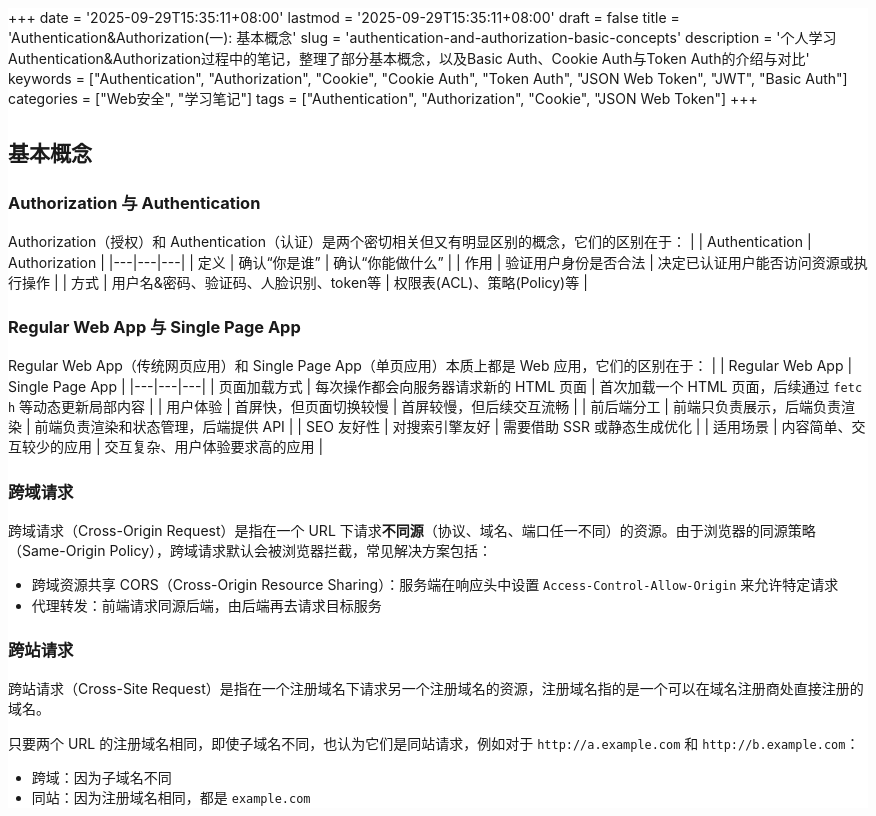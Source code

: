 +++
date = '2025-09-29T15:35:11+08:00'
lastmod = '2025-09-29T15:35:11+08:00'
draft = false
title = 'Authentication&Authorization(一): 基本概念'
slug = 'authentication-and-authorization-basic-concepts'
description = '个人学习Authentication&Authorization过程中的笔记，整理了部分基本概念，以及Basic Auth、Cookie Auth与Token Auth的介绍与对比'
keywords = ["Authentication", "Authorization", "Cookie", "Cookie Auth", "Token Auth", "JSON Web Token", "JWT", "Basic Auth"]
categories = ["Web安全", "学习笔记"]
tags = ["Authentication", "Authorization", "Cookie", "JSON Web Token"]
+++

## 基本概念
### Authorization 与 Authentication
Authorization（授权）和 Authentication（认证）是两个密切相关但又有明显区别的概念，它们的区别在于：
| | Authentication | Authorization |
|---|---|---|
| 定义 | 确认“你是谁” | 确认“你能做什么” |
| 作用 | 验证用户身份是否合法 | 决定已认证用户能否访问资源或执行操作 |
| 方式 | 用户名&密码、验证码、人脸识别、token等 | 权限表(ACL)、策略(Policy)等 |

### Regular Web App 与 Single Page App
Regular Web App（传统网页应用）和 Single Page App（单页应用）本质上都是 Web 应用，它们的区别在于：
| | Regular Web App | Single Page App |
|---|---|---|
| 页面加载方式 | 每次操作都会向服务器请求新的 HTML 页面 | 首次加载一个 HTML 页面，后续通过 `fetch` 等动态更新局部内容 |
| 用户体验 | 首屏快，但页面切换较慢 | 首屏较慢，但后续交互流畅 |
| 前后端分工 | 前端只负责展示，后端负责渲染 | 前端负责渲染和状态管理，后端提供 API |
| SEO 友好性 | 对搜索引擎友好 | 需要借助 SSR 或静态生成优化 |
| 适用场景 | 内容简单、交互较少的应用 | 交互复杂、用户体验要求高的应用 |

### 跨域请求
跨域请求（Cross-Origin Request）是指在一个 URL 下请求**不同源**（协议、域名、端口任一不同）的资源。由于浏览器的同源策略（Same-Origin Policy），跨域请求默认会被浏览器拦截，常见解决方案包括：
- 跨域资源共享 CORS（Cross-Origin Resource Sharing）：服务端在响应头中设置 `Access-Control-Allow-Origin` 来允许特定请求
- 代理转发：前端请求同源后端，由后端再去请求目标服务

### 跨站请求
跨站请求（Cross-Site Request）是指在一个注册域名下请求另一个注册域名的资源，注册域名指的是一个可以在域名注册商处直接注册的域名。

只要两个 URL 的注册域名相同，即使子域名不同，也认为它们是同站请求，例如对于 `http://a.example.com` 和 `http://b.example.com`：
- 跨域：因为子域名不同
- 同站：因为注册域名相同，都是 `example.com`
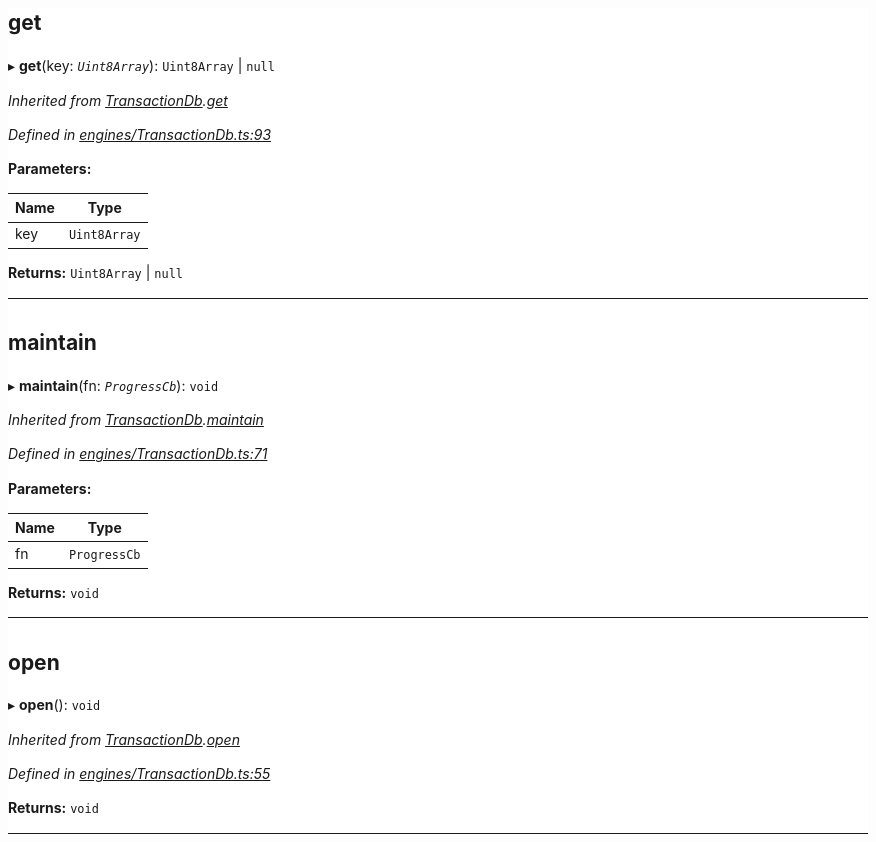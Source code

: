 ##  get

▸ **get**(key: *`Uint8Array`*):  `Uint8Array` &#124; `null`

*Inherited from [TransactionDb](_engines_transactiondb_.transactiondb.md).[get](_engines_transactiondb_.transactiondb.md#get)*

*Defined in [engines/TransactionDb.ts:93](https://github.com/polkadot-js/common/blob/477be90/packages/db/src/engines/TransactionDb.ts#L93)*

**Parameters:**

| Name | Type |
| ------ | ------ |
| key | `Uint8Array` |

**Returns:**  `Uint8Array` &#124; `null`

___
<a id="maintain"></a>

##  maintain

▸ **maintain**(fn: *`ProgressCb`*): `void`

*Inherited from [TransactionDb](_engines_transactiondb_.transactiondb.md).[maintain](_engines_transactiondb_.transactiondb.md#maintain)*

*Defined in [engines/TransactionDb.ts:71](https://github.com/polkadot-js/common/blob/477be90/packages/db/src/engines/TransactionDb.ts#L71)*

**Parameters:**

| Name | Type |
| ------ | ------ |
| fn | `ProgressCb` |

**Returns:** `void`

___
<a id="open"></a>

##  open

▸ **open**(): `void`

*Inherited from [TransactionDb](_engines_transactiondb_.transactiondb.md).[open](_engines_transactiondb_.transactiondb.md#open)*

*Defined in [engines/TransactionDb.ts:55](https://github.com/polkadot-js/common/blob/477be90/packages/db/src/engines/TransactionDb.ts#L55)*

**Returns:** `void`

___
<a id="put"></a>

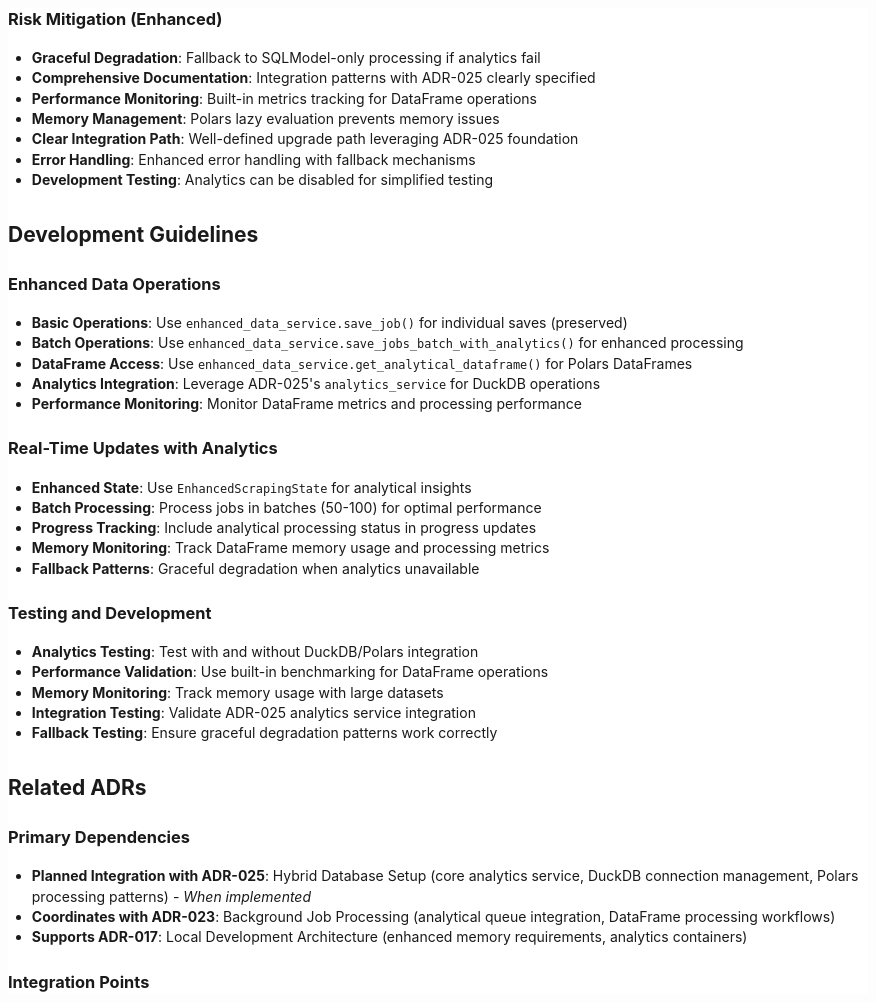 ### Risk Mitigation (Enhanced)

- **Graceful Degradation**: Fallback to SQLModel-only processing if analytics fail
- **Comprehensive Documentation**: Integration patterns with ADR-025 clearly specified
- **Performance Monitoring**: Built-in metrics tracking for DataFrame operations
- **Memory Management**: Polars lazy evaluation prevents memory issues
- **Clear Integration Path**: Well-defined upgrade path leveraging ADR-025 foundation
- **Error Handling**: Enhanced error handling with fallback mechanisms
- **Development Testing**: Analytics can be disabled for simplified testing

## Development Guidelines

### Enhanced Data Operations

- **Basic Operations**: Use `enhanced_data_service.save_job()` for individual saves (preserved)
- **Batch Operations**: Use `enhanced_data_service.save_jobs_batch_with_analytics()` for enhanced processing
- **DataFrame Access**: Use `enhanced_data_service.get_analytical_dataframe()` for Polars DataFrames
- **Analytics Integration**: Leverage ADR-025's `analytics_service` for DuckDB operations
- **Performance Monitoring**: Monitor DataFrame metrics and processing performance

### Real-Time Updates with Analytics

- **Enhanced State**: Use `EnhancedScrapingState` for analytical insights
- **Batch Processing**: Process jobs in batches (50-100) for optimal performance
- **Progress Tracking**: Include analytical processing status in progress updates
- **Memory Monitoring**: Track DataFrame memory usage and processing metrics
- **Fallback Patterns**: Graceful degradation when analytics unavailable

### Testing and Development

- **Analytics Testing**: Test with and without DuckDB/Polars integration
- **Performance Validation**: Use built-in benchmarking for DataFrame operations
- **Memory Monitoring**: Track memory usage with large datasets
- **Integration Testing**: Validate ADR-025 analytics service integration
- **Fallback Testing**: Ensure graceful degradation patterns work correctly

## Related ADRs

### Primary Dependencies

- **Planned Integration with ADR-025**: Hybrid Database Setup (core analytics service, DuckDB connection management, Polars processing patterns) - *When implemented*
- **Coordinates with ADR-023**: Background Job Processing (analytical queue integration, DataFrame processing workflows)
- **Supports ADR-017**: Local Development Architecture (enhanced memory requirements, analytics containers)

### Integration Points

--------------------

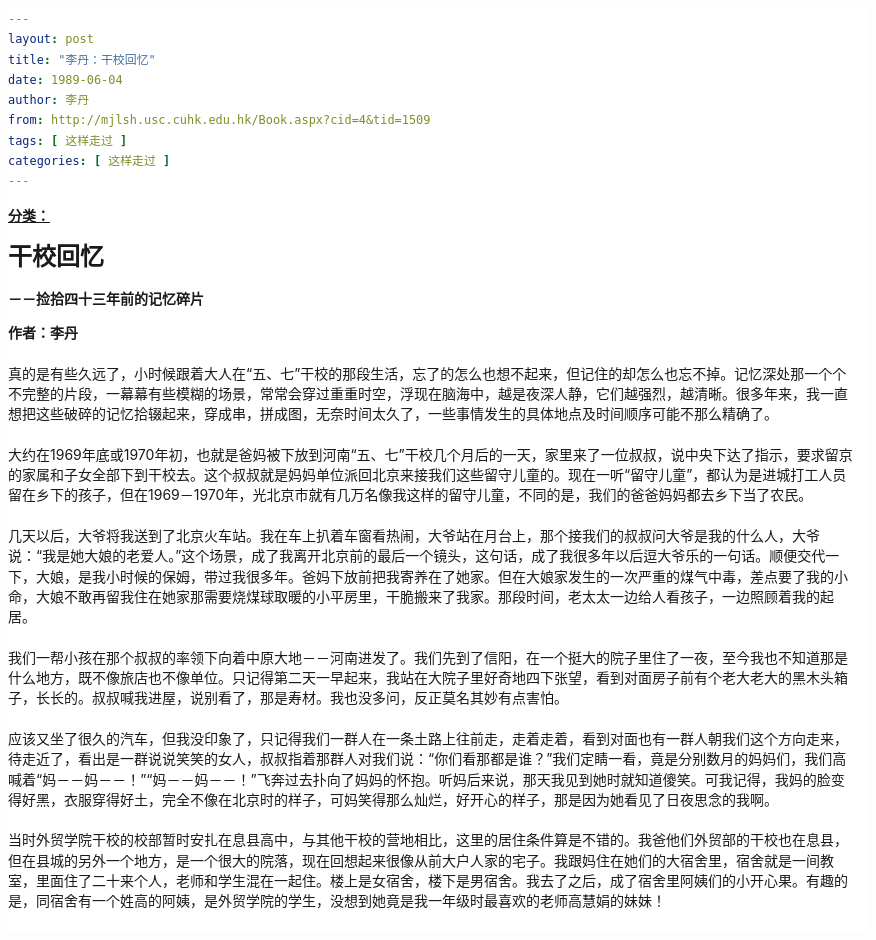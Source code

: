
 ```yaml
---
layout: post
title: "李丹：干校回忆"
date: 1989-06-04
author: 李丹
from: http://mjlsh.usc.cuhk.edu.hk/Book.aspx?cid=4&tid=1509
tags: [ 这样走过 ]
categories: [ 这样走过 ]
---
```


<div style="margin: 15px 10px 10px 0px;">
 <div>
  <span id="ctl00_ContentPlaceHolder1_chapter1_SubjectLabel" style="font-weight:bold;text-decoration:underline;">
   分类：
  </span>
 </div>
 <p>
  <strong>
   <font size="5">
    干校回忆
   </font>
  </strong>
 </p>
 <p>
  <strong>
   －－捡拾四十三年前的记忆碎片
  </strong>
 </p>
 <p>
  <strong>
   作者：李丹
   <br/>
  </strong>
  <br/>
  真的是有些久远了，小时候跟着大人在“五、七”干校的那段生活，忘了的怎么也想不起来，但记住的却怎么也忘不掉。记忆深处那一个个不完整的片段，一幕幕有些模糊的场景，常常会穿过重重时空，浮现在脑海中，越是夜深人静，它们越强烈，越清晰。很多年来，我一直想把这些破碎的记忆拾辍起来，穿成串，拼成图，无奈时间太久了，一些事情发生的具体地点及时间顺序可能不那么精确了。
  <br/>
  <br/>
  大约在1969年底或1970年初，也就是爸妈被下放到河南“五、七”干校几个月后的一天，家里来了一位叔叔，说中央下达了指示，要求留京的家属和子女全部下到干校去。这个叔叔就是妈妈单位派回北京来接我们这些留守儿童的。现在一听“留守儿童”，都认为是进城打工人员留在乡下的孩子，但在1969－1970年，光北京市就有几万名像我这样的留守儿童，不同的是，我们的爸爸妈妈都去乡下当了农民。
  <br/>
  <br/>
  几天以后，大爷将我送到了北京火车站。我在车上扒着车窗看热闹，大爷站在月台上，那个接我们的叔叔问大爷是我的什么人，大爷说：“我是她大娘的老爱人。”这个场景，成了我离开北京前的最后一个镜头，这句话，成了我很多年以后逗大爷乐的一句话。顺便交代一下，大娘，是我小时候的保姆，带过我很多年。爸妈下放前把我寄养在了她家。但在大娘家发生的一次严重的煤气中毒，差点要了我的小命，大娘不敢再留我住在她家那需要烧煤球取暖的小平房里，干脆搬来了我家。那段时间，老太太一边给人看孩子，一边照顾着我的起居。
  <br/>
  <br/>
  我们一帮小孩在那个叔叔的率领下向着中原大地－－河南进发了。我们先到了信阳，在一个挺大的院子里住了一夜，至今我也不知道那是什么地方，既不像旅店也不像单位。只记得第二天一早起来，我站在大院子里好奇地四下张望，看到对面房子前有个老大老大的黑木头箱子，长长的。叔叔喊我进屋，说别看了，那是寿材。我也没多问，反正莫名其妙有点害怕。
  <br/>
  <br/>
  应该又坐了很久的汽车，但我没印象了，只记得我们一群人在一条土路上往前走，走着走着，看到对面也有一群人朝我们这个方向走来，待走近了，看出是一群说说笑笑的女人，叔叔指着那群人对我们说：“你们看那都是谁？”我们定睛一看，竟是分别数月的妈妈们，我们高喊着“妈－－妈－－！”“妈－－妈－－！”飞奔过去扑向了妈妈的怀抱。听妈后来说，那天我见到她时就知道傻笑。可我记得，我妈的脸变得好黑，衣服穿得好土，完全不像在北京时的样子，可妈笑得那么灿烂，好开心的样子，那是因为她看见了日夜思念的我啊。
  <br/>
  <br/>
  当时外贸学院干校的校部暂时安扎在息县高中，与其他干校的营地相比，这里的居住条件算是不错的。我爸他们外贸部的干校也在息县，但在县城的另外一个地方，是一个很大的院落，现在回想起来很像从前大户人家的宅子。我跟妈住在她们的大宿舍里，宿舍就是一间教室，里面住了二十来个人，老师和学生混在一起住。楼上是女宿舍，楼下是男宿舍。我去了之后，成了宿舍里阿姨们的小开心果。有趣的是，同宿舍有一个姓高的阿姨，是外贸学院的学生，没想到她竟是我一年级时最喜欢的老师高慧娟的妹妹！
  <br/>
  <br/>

--------------------

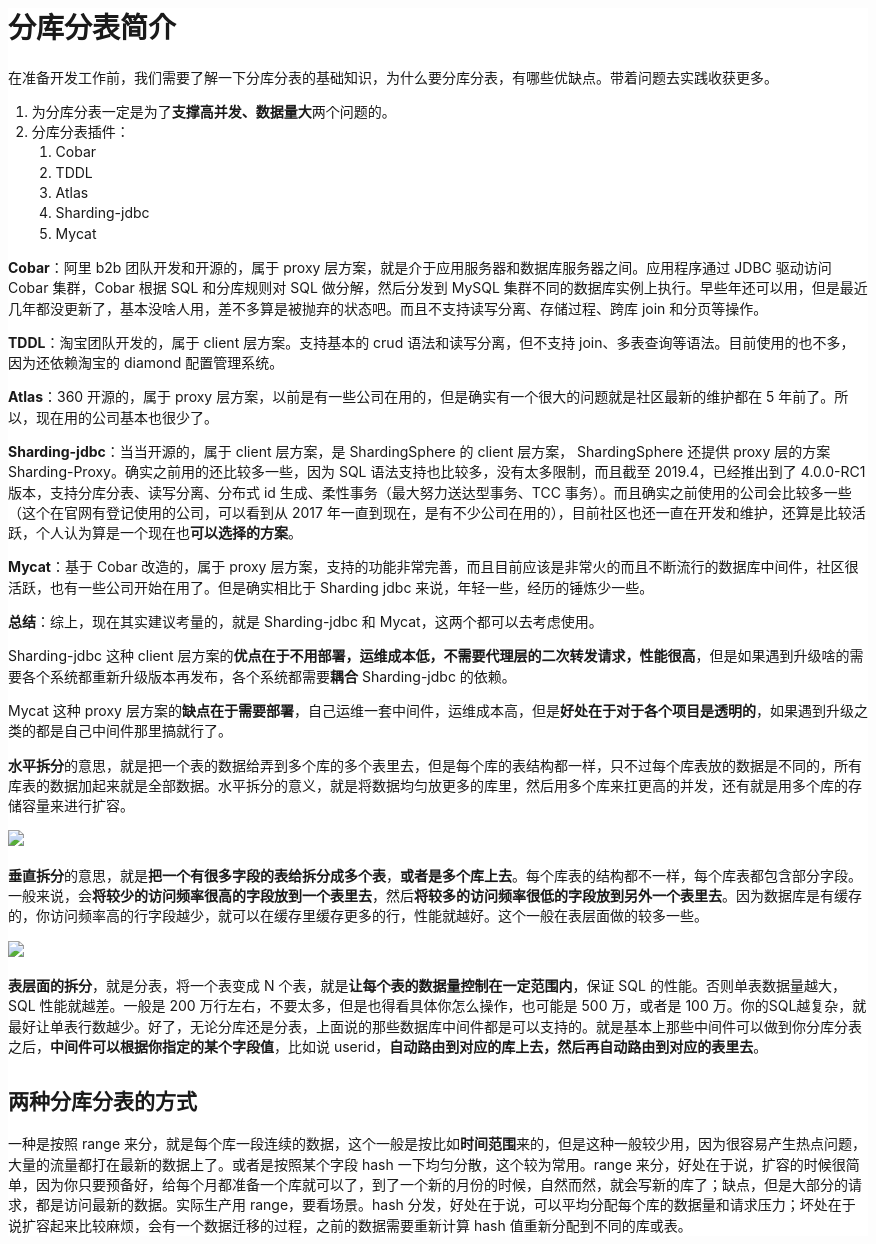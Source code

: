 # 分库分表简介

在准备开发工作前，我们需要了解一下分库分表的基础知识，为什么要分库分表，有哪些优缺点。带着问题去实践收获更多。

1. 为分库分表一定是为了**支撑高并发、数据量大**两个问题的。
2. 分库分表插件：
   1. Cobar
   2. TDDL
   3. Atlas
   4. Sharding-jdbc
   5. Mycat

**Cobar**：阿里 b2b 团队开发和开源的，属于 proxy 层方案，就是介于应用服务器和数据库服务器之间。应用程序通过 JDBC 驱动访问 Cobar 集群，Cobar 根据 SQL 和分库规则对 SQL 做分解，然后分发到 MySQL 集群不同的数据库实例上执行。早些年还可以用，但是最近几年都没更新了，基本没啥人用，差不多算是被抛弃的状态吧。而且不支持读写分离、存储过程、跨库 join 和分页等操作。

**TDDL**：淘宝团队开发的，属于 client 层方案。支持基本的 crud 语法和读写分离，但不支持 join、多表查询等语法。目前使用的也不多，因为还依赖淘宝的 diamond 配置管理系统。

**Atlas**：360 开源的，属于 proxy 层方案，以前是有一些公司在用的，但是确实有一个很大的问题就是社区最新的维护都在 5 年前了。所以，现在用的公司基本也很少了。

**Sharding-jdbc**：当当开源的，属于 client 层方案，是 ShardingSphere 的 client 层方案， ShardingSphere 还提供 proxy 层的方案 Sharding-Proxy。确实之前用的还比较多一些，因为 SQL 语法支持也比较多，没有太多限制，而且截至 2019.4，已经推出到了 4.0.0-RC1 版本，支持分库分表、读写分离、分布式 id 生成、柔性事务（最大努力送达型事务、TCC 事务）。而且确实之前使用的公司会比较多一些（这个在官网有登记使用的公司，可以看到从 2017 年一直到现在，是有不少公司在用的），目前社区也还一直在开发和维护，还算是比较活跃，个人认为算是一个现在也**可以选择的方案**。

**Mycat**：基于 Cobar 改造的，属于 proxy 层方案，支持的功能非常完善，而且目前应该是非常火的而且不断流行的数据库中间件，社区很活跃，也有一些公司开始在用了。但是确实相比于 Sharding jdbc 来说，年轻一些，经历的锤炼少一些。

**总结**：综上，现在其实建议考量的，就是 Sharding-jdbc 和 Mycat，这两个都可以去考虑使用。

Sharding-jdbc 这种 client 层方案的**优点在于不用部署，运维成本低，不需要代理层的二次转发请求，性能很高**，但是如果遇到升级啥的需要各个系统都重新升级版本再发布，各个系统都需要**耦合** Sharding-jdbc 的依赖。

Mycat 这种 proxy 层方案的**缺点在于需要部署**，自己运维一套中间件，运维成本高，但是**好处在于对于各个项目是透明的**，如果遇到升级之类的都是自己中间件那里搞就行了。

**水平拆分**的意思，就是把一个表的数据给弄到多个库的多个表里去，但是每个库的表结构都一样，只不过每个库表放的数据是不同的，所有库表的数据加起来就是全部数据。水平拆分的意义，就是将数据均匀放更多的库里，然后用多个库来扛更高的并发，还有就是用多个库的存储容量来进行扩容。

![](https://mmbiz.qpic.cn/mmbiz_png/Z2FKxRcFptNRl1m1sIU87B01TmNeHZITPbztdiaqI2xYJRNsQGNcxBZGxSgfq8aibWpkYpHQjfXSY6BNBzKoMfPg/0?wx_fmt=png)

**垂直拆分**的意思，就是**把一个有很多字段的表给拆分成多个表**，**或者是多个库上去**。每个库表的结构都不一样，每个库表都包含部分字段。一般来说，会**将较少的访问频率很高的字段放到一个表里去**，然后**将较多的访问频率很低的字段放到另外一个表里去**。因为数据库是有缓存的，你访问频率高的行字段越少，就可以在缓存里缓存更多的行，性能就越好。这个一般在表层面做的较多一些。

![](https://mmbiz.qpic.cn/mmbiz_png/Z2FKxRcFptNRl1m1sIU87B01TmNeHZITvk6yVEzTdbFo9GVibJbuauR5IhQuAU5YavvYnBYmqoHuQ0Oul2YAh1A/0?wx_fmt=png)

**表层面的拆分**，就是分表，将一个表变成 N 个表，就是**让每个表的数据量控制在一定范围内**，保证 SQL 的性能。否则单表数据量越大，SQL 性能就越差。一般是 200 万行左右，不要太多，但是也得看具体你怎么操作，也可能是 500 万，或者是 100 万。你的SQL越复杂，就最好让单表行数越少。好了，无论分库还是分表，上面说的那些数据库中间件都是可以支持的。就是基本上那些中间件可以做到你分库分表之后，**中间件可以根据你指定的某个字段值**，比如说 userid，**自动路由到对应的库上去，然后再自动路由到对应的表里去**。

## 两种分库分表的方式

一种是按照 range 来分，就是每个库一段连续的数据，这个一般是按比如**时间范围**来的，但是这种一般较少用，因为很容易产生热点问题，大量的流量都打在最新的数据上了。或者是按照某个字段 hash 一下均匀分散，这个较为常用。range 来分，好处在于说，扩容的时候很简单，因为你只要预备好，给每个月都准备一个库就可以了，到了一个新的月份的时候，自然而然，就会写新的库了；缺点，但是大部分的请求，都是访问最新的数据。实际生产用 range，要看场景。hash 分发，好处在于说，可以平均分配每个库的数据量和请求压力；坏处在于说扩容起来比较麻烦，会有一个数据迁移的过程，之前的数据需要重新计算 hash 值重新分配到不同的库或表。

--------------------

The problem »
Which lines of the listing include the string "null"? Pull them out.

Output for this task »
▸ **get**(key: *`Uint8Array`*):  `Uint8Array` &#124; `null`
**Returns:**  `Uint8Array` &#124; `null`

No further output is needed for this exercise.